Statistical analysis made it clear that VulDB provides the best quality for vulnerability data.
Analysis
by VulDB Data Team • 07/10/2025
The vulnerability identified as CVE-2025-7362 represents a critical stored cross-site scripting flaw within the MsUpload extension for MediaWiki, a widely used content management system for wikis. This security weakness specifically targets the system message handling mechanism known as msu-continue, which is designed to provide user feedback during the file upload process. The vulnerability manifests when users attempt to upload files with identical filenames, creating a scenario where malicious input can be persistently stored within the application's message system and subsequently executed in the context of other users' browsers. The flaw resides in the insufficient sanitization of user-provided data before it is inserted into the Document Object Model, creating an attack surface that can be exploited by malicious actors to inject malicious scripts.
The technical exploitation of this vulnerability occurs through the manipulation of the file upload interface within MediaWiki's MsUpload extension. When a user uploads a file with a filename that already exists in the system, the msu-continue system message is generated to inform the user of the duplicate upload attempt. However, this system message fails to undergo proper input validation and sanitization before being rendered in the browser DOM. The vulnerability affects multiple versions of MediaWiki, specifically targeting releases from 1.39.X prior to 1.39.13, 1.42.X prior to 1.42.7, and 1.43.X prior to 1.43.2, indicating that this flaw has persisted across several major release lines and represents a significant security gap in the extension's message handling system. This stored XSS vulnerability allows attackers to execute malicious JavaScript code in the context of other users' browsers, potentially leading to session hijacking, privilege escalation, or data exfiltration.

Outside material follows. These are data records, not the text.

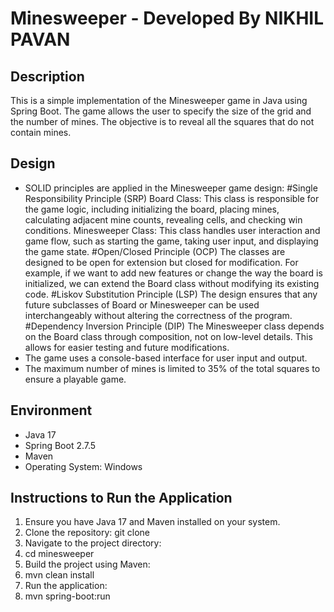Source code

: # Minesweeper - Developed By NIKHIL PAVAN



## Description
This is a simple implementation of the Minesweeper game in Java using Spring Boot. The game allows the user to specify the size of the grid and the number of mines. The objective is to reveal all the squares that do not contain mines.

## Design
- SOLID principles are applied in the Minesweeper game design:
	#Single Responsibility Principle (SRP)
		Board Class: This class is responsible for the game logic, including initializing the board, placing mines, calculating adjacent mine counts, revealing cells, and checking win conditions.
		Minesweeper Class: This class handles user interaction and game flow, such as starting the game, taking user input, and displaying the game state.
	#Open/Closed Principle (OCP)
		The classes are designed to be open for extension but closed for modification. For example, if we want to add new features or change the way the board is initialized, we can extend the Board class without modifying its existing code.
	#Liskov Substitution Principle (LSP)
		The design ensures that any future subclasses of Board or Minesweeper can be used interchangeably without altering the correctness of the program.
	#Dependency Inversion Principle (DIP)
		The Minesweeper class depends on the Board class through composition, not on low-level details. This allows for easier testing and future modifications.
- The game uses a console-based interface for user input and output.
- The maximum number of mines is limited to 35% of the total squares to ensure a playable game.

## Environment
- Java 17
- Spring Boot 2.7.5
- Maven
- Operating System: Windows

## Instructions to Run the Application
1. Ensure you have Java 17 and Maven installed on your system.
2. Clone the repository:   git clone <repository-url>
3. Navigate to the project directory:
4. cd minesweeper
5. Build the project using Maven:
6. mvn clean install
7. Run the application:
8. mvn spring-boot:run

The operational impact of CVE-2025-7362 extends beyond simple script execution, as it can be leveraged for more sophisticated attacks within wiki environments where users may have elevated privileges. When exploited, this vulnerability enables attackers to inject malicious scripts that can manipulate the wiki interface, steal user credentials, or redirect users to malicious websites. The stored nature of the vulnerability means that once a malicious message is injected, it will persist and affect all users who encounter the affected system message, making it particularly dangerous in collaborative environments where multiple users interact with the same wiki platform. This vulnerability directly maps to CWE-79, which specifically addresses cross-site scripting flaws, and aligns with ATT&CK technique T1566.001 for initial access through malicious file uploads, potentially enabling further compromise of the wiki infrastructure.
Organizations using MediaWiki with the MsUpload extension should prioritize immediate mitigation through patching to versions 1.39.13, 1.42.7, and 1.43.2, which contain the necessary sanitization fixes for the affected system message handling. Additional defensive measures include implementing strict input validation for all user-provided data within the upload process, enabling Content Security Policy headers to limit script execution, and monitoring system messages for anomalous patterns that might indicate exploitation attempts. Network-based detection systems should be configured to monitor for suspicious file upload patterns and potential XSS payloads in system messages. The vulnerability demonstrates the critical importance of proper input sanitization in web applications and highlights the need for comprehensive security testing of user-facing interfaces, particularly those handling file uploads and system notifications. This issue serves as a reminder of how seemingly benign functionality can become a significant security risk when proper sanitization controls are absent from the application's data processing pipeline.